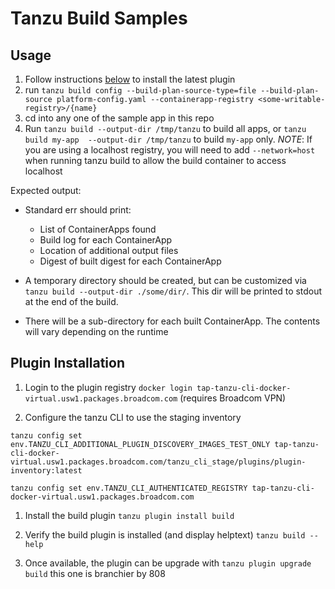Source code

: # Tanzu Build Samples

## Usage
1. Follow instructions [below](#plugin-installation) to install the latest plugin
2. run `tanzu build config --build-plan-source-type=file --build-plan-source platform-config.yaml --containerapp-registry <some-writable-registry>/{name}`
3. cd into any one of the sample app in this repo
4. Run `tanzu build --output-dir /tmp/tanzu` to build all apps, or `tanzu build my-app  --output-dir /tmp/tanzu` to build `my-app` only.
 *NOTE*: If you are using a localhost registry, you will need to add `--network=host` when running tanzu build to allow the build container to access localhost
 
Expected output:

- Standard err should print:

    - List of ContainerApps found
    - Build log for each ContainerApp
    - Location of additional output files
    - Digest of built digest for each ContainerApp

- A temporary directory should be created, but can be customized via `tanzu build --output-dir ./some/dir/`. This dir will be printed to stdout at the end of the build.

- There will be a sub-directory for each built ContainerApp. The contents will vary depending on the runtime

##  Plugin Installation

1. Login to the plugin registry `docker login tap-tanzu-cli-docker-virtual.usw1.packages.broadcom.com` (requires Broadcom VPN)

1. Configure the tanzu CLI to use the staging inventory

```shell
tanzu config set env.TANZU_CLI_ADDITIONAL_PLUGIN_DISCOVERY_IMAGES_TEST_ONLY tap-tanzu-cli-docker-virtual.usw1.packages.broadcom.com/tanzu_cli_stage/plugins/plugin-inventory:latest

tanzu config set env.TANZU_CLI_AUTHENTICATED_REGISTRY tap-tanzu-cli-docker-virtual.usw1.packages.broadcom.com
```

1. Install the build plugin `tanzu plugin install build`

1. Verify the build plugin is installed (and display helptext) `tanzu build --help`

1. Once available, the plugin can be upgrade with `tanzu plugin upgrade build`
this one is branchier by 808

Problem description:
Print the data exactly as written, dropping any images it holds.

Your solution:
Source code

: # Tanzu Build Samples

## Usage
1. Follow instructions [below](#plugin-installation) to install the latest plugin
2. run `tanzu build config --build-plan-source-type=file --build-plan-source platform-config.yaml --containerapp-registry <some-writable-registry>/{name}`
3. cd into any one of the sample app in this repo
4. Run `tanzu build --output-dir /tmp/tanzu` to build all apps, or `tanzu build my-app  --output-dir /tmp/tanzu` to build `my-app` only.
 *NOTE*: If you are using a localhost registry, you will need to add `--network=host` when running tanzu build to allow the build container to access localhost
 
Expected output:

- Standard err should print:

    - List of ContainerApps found
    - Build log for each ContainerApp
    - Location of additional output files
    - Digest of built digest for each ContainerApp

- A temporary directory should be created, but can be customized via `tanzu build --output-dir ./some/dir/`. This dir will be printed to stdout at the end of the build.

- There will be a sub-directory for each built ContainerApp. The contents will vary depending on the runtime

##  Plugin Installation

1. Login to the plugin registry `docker login tap-tanzu-cli-docker-virtual.usw1.packages.broadcom.com` (requires Broadcom VPN)

1. Configure the tanzu CLI to use the staging inventory

```shell
tanzu config set env.TANZU_CLI_ADDITIONAL_PLUGIN_DISCOVERY_IMAGES_TEST_ONLY tap-tanzu-cli-docker-virtual.usw1.packages.broadcom.com/tanzu_cli_stage/plugins/plugin-inventory:latest

tanzu config set env.TANZU_CLI_AUTHENTICATED_REGISTRY tap-tanzu-cli-docker-virtual.usw1.packages.broadcom.com
```

1. Install the build plugin `tanzu plugin install build`

1. Verify the build plugin is installed (and display helptext) `tanzu build --help`

1. Once available, the plugin can be upgrade with `tanzu plugin upgrade build`
this one is branchier by 808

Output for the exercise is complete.